Carina Brehony a,b,*, Linda Dunford c, Charlene Bennett c, Joan O’Donnell d, Lisa Domegan d,e, Eleanor McNamara a, Cillian F De Gascun c
PMCID: PMC7527353  PMID: 33038626

Abstract

Neuraminidase inhibitor (NAI) resistance levels globally are currently low. However, as antivirals are increasingly being used, and even in the absence of selective pressure, resistance may increase or emerge. The neuraminidase (NA) genes from influenza viruses from the Irish 2018/2019 season were sequenced: 1/144 (0.7 %) A(H1N1)pdm09 sequences harboured a substitution associated with highly-reduced susceptibility to NAIs.

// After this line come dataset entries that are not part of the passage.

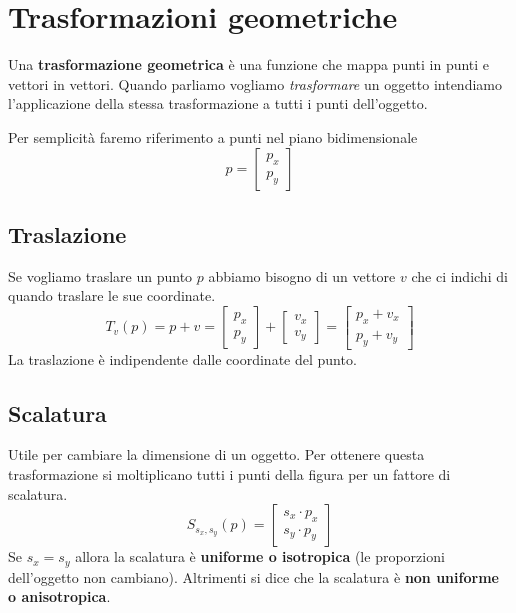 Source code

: \section{Trasformazioni geometriche}
Una \textbf{trasformazione geometrica} \`e una funzione che mappa punti in punti e vettori
in vettori. Quando parliamo vogliamo \emph{trasformare} un oggetto intendiamo l'applicazione
della stessa trasformazione a tutti i punti dell'oggetto.

Per semplicit\`a faremo riferimento a punti nel piano bidimensionale
\[ p = \begin{bmatrix} p_x \\ p_y \end{bmatrix} \]

\subsection{Traslazione}
Se vogliamo traslare un punto $p$ abbiamo bisogno di un vettore $v$ che ci indichi di quando
traslare le sue coordinate.
\[
	T_v(p) = p + v =
	\begin{bmatrix}
		p_x \\ p_y
	\end{bmatrix} +
	\begin{bmatrix}
		v_x \\ v_y
	\end{bmatrix} =
	\begin{bmatrix}
		p_x + v_x \\ p_y + v_y
	\end{bmatrix}
\]
La traslazione \`e indipendente dalle coordinate del punto.

\subsection{Scalatura}
Utile per cambiare la dimensione di un oggetto. Per ottenere questa trasformazione si
moltiplicano tutti i punti della figura per un fattore di scalatura.
\[
	S_{s_x, s_y}(p) =
	\begin{bmatrix}
		s_x \cdot p_x \\
		s_y \cdot p_y
	\end{bmatrix}
\]
Se $s_x = s_y$ allora la scalatura \`e \textbf{uniforme o isotropica} (le proporzioni
dell'oggetto non cambiano). Altrimenti si dice che la scalatura \`e
\textbf{non uniforme o anisotropica}.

The very low NAI resistance we describe supports current Irish NAI use recommendations. However, continued monitoring is essential. NA characterisation also identified substitutions associated with reduced antibody effectiveness, thereby highlighting the potential of NA sequence surveillance as an additional tool for investigating influenza vaccine effectiveness (VE).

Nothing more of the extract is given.